Ethiopian Muslims are staging protests every Friday. (Hayat Se)
In recent months, Ethiopian Muslims have begun staging protests on Fridays to oppose government policies they say are interfering with their religious affairs, according to news reports. These protests are a highly sensitive issue for the government, which fears a hardline Islamist influence within the predominantly Christian country, news reports said. Local journalists believe the recent harassment of Muslim journalists and newspapers are part of an attempt by Ethiopian authorities to quell coverage of the ongoing protests in the capital.

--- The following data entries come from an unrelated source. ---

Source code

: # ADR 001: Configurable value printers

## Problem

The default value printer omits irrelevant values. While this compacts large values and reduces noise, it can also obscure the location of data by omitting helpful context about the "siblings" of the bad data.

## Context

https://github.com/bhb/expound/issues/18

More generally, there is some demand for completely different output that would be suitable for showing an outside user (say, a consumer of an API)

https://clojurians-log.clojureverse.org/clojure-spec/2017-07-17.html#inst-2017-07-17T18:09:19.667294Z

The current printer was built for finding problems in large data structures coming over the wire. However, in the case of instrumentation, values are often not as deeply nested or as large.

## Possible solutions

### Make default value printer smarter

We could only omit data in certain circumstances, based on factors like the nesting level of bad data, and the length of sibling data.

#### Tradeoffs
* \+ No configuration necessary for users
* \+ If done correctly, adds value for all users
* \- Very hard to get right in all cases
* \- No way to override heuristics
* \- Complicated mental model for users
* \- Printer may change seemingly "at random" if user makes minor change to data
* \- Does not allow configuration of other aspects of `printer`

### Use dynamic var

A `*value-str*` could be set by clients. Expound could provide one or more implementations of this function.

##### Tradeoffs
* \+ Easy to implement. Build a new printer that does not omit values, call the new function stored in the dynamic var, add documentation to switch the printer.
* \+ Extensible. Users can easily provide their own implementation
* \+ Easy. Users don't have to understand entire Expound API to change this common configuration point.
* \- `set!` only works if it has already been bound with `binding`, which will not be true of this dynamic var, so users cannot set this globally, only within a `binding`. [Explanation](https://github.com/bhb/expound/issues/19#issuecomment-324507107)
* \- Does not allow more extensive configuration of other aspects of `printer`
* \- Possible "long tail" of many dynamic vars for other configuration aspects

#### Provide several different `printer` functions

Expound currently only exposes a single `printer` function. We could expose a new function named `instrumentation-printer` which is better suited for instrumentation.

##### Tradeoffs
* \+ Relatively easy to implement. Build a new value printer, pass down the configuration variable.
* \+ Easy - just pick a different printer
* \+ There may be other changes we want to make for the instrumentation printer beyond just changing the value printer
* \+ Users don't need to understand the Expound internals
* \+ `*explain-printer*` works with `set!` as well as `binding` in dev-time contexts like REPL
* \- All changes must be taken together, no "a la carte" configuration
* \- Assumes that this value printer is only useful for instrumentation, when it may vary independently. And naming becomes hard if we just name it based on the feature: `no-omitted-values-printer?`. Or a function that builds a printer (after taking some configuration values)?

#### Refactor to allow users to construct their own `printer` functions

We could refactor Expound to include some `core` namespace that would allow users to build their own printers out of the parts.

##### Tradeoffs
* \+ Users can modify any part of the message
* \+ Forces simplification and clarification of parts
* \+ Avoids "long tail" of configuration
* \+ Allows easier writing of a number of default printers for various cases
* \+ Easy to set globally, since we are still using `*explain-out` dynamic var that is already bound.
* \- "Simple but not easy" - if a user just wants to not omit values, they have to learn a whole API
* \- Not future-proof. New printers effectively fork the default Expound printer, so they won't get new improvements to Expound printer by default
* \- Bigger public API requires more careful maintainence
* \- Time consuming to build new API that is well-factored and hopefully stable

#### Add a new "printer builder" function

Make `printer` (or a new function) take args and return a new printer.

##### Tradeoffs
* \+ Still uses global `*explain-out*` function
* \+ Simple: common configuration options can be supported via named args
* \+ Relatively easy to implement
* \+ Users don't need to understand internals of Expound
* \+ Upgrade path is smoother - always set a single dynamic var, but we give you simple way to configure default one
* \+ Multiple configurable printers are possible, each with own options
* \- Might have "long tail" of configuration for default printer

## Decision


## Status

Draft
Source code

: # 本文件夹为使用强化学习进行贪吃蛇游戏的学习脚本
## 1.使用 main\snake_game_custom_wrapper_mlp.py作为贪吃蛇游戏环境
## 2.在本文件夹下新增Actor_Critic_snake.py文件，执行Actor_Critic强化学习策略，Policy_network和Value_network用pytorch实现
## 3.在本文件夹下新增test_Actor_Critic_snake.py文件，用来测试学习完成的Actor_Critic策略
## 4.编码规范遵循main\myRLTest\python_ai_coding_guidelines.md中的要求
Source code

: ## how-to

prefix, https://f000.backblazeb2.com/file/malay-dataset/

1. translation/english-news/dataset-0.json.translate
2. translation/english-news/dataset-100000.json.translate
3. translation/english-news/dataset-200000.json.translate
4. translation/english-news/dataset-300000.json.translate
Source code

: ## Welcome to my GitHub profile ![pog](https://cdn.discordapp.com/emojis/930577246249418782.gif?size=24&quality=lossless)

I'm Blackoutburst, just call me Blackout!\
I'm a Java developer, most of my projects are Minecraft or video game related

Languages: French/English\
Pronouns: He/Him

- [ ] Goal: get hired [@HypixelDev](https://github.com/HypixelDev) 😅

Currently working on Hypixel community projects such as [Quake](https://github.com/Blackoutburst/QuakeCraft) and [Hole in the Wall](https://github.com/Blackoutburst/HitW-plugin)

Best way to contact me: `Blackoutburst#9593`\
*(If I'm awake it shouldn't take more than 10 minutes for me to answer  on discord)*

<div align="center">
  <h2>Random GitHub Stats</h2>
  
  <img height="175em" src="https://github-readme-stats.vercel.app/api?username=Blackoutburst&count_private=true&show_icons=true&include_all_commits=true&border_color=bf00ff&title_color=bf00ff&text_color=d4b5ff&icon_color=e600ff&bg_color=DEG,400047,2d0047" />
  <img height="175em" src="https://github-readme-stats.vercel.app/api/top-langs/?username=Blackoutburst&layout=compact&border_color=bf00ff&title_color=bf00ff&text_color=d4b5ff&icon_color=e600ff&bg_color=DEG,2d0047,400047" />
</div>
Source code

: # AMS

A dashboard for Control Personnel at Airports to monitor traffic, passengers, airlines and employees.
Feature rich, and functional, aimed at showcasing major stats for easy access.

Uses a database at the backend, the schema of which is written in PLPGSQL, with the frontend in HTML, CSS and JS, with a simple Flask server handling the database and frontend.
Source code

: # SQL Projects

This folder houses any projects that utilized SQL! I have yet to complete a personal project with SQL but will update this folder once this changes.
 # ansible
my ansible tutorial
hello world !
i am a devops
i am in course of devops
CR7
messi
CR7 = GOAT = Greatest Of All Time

At least eight police officers raided the home of Yusuf Getachew, editor of YeMuslimoch Guday (Muslim Affairs), in the evening of July 20 in the capital, Addis Ababa, and took the journalist to the Maekelawi Federal Detention Center, according to local journalists. The police also confiscated four of Yusuf's mobile phones, his wife's digital camera, books, and 6,000 birr (US$334), the same sources said.
Yusuf was charged the next day with treason and incitement to violence, but the state prosecutor did not cite any YeMuslimoch Guday articles as evidence, local journalists told CPJ. Yusuf has not been granted family visits, and his defense lawyer saw him for the first time on Wednesday, the journalists said.
Two other YeMuslimoch Guday journalists, Senior Editor Akemel Negash and Copy Editor Isaac Eshetu, have gone into hiding, local journalists told CPJ. The police have had the homes of both journalists under surveillance since late July, and stopped only recently, local journalists said. YeMuslimoch Guday, which actively covered the Muslim protests in the capital, has not been published since Yusuf's arrest, the same sources said.
On July 20, police also raided the offices of the privately owned Horizon printing press in Addis Ababa and confiscated copies of Selefiah and Sewtul Islam, two Muslim weeklies, according to news reports. Authorities detained Horizon's owner overnight, and neither Selefiah nor Sewtul Islam has been published since, according to reports and local journalists. Local journalists told CPJ that the government had ordered the printer to stop publishing the newspapers.
Ethiopian government officials did not immediately return CPJ's calls for comment.
"Ethiopia has reached a high level of harassment of the press by attempting to censor coverage of the protests," said CPJ East Africa Consultant Tom Rhodes. "This harassment of journalists and news outlets must stop, and Yusuf Getachew should be released immediately."
Also in late July, authorities blocked 30,000 copies of the critical weekly Feteh, which contained front-page coverage of the Muslim protests and the health of Prime Minister Meles Zenawi, according to CPJ research. The weekly's printer, the state-run Barhanena Selam, has suspended all further publications of Feteh until further notice, local journalists told CPJ.